Would you output the whole of the data exactly?

** EXCERPTED RECORDS follows **

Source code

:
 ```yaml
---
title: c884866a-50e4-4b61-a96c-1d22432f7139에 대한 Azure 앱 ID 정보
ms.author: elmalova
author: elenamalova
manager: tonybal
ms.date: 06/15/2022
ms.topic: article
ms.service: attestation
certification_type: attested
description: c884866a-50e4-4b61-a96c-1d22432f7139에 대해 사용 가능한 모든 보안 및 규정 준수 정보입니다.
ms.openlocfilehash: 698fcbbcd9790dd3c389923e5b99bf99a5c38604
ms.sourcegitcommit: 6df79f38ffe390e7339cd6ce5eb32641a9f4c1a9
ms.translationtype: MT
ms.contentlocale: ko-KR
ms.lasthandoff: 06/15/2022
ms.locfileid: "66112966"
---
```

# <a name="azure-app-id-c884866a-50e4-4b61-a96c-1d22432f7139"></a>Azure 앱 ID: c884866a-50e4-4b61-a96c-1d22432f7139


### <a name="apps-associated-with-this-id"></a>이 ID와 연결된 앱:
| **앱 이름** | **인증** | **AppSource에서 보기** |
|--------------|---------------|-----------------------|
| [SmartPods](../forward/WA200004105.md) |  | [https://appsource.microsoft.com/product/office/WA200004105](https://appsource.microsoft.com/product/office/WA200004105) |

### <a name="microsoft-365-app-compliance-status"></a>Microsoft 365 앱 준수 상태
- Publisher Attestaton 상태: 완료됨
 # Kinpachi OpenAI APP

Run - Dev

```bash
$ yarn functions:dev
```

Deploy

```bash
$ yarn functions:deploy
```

** End of EXCERPTED RECORDS **

:: RESULT OF THIS EXERCISE ::
Source code

:
 ```yaml
---
title: c884866a-50e4-4b61-a96c-1d22432f7139에 대한 Azure 앱 ID 정보
ms.author: elmalova
author: elenamalova
manager: tonybal
ms.date: 06/15/2022
ms.topic: article
ms.service: attestation
certification_type: attested
description: c884866a-50e4-4b61-a96c-1d22432f7139에 대해 사용 가능한 모든 보안 및 규정 준수 정보입니다.
ms.openlocfilehash: 698fcbbcd9790dd3c389923e5b99bf99a5c38604
ms.sourcegitcommit: 6df79f38ffe390e7339cd6ce5eb32641a9f4c1a9
ms.translationtype: MT
ms.contentlocale: ko-KR
ms.lasthandoff: 06/15/2022
ms.locfileid: "66112966"
---
```

# <a name="azure-app-id-c884866a-50e4-4b61-a96c-1d22432f7139"></a>Azure 앱 ID: c884866a-50e4-4b61-a96c-1d22432f7139


### <a name="apps-associated-with-this-id"></a>이 ID와 연결된 앱:
| **앱 이름** | **인증** | **AppSource에서 보기** |
|--------------|---------------|-----------------------|
| [SmartPods](../forward/WA200004105.md) |  | [https://appsource.microsoft.com/product/office/WA200004105](https://appsource.microsoft.com/product/office/WA200004105) |

### <a name="microsoft-365-app-compliance-status"></a>Microsoft 365 앱 준수 상태
- Publisher Attestaton 상태: 완료됨
 # Kinpachi OpenAI APP

Run - Dev

```bash
$ yarn functions:dev
```

Deploy

```bash
$ yarn functions:deploy
```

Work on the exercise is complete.